While sexual activity statistics remain steady, the Emerson Hospital survey data show that 45% of high school respondents, 34% of eighth grade respondents, and 27% of sixth grade students report having ever talked about AIDS or HIV infection with their parents or other adults in their family. This represents a downward trend in all three grade categories in the number of students having candid conversations about HIV/AIDS with their parents.

Role of gender in risky behavior
The role of gender in risk behaviors varied widely.

Female respondents were more likely to:
• experience dating violence
• injure themselves on purpose
• indicate that they are currently trying to lose weight
• go without eating for 24 hours or more
• sleep an average of seven or fewer hours each night

Male respondents were more likely to:
• gamble
• offer/sell/give illegal drugs on school property
• recently used marijuana
• engage in binge drinking in the past month
• smoke cigars or cigarillos in the past month
• ever tried cigarette smoking
• carry a weapon on school property
• ride with an impaired driver

Males and females engaged in certain risk behaviors at similar rates, including:
• experiencing cyber-bullying
• attempting suicide
• taking diet pills/powders/liquids without a doctor’s advice
• eating breakfast on fewer than five days during the previous week
• engaging in recent sexual intercourse


About the survey
The 2010 Emerson Hospital Youth Risk Behavior Survey, which is funded by Emerson Hospital as part of its community benefits program, was coordinated by Northeast Health Resources of Haverhill, Mass., a data collection and consulting firm specializing in teen surveys conducted in Massachusetts. 
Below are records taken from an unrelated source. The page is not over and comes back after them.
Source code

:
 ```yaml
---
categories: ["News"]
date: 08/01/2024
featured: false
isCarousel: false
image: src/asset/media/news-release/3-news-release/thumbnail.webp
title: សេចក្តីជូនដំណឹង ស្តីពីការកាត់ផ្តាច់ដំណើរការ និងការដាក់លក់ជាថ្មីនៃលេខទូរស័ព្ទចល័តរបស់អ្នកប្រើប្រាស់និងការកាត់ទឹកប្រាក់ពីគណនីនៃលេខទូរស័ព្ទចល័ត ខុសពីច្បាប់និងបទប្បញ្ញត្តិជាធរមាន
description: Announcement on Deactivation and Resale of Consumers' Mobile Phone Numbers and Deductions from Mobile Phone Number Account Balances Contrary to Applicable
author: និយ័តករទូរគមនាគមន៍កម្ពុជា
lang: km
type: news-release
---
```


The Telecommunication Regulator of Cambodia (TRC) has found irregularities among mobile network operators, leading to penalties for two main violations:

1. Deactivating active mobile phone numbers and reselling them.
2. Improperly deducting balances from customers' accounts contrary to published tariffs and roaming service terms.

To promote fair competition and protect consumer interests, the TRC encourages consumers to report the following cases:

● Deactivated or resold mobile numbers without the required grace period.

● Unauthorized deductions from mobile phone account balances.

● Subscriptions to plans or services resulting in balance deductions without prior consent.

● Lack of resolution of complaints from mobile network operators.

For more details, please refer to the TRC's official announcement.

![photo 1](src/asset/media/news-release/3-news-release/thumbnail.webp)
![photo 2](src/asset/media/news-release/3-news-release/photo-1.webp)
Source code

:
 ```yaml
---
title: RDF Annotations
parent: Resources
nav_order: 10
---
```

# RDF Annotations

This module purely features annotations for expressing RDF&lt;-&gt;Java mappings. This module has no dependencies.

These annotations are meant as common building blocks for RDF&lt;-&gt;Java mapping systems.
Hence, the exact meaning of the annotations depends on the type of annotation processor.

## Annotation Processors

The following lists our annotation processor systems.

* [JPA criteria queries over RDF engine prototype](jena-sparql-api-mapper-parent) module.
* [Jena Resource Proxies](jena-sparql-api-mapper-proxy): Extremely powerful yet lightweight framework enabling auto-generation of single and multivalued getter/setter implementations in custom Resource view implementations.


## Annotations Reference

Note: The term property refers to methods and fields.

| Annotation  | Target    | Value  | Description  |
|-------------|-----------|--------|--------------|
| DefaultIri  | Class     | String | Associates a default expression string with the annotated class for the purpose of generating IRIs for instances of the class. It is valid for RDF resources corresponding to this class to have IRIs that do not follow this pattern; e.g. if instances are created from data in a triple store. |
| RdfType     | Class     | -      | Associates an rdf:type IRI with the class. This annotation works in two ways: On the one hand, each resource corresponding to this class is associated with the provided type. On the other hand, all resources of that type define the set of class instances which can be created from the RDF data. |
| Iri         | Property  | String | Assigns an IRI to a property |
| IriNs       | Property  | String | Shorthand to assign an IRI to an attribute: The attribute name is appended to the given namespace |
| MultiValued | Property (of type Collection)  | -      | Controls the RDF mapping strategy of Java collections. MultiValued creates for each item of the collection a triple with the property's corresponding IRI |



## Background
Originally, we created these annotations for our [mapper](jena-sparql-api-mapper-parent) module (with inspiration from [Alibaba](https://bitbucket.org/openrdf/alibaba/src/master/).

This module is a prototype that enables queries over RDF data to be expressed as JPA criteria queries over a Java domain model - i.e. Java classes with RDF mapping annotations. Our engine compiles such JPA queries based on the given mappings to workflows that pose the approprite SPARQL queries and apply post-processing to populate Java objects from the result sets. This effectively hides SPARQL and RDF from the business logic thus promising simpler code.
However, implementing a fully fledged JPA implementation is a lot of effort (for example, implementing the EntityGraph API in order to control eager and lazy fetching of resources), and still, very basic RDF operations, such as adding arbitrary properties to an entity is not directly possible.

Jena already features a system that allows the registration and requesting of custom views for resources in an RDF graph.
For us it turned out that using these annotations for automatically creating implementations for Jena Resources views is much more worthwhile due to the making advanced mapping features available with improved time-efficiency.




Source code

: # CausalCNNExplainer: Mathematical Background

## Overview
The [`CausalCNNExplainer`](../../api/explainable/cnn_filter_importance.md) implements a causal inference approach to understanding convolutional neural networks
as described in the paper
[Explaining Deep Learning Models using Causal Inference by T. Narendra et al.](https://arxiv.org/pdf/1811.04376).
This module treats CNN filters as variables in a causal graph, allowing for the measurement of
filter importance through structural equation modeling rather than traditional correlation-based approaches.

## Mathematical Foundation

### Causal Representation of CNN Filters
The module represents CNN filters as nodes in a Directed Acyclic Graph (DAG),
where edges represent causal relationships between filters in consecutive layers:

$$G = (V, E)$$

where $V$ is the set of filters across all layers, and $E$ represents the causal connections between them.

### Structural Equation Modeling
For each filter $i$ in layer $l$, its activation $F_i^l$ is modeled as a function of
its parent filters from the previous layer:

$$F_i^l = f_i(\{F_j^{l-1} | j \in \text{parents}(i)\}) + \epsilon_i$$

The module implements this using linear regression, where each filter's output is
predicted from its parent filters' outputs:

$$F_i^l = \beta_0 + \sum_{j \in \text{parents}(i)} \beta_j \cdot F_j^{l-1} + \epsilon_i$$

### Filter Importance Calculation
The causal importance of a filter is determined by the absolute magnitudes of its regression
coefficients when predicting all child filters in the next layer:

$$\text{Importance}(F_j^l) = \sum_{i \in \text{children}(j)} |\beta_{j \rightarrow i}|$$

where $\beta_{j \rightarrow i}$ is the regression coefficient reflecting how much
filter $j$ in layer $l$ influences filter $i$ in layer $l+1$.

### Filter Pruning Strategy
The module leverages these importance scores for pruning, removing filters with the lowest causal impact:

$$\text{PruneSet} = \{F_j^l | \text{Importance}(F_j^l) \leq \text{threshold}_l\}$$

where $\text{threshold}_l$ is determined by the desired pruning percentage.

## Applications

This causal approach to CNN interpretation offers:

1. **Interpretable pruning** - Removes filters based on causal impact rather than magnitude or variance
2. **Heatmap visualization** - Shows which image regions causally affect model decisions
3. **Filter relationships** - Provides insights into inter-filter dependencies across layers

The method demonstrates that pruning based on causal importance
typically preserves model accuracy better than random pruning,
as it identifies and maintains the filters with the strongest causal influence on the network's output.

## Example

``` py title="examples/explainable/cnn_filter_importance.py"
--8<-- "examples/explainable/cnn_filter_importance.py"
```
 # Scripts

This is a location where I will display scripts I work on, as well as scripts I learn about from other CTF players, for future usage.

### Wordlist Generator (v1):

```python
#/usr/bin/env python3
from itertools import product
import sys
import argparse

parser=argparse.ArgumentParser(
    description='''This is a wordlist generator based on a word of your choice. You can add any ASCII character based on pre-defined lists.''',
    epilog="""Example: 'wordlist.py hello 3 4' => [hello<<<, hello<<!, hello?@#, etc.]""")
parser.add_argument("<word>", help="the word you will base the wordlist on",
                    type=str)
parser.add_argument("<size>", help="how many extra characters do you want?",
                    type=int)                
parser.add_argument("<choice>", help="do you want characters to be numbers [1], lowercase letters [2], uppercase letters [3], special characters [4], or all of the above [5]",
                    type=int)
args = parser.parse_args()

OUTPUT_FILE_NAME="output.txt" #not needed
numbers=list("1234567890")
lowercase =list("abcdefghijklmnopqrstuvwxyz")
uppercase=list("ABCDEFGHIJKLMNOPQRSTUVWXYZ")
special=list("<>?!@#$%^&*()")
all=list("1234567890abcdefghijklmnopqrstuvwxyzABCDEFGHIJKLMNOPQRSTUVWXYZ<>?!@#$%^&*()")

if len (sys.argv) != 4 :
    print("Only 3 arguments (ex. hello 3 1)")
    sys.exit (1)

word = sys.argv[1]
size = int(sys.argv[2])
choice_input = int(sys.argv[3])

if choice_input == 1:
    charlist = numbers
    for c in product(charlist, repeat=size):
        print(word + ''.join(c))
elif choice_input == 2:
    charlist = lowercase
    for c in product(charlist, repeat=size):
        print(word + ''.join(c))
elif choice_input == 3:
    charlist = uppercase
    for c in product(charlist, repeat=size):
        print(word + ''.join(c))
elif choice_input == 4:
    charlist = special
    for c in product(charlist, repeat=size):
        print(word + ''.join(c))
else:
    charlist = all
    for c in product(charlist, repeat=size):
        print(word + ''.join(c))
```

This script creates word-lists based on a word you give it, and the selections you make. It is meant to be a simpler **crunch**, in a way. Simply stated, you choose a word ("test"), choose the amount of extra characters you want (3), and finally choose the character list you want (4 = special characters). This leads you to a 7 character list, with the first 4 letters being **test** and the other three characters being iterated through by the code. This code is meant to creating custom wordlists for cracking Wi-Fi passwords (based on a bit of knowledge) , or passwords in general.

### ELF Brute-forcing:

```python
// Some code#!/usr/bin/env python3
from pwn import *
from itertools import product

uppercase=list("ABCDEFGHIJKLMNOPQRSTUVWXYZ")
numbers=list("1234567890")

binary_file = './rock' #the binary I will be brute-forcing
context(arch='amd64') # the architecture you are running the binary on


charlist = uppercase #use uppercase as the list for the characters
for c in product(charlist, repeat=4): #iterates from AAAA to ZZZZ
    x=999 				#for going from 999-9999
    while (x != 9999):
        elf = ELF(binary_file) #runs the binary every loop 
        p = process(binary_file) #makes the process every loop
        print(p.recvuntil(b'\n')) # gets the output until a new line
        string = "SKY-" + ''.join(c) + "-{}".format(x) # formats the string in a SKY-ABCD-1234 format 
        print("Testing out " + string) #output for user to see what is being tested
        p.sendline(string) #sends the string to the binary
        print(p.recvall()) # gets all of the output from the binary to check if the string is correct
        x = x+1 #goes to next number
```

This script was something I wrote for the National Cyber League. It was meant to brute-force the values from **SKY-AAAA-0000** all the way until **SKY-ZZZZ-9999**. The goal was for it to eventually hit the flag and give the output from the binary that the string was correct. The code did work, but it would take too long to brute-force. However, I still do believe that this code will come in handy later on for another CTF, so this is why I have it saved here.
The survey was administered on a voluntary basis in March 2010 to more than 8,500 public school students in grades 6, 8 and 9 through 12 in seven school systems. These include Acton and Acton-Boxborough Regional Schools, Boxborough (grade 6 only), Concord and Concord-Carlisle Regional Schools, Groton-Dunstable Regional Schools, the Littleton Public Schools, the Maynard Public Schools, and the Westford Public Schools.  Students replied to 62 questions in grade 6, 89 questions in grade 8, and 111 questions in high school.

The data is provided to health coordinators and top public school administrators and is used to set school health and health promotion goals, and support modifications of school health curricula or other programs.

The complete Emerson Hospital Youth Risk Behavior Survey report will be available under "community health resources" on Emerson Hospital’s Web site at www.emersonhospital.org.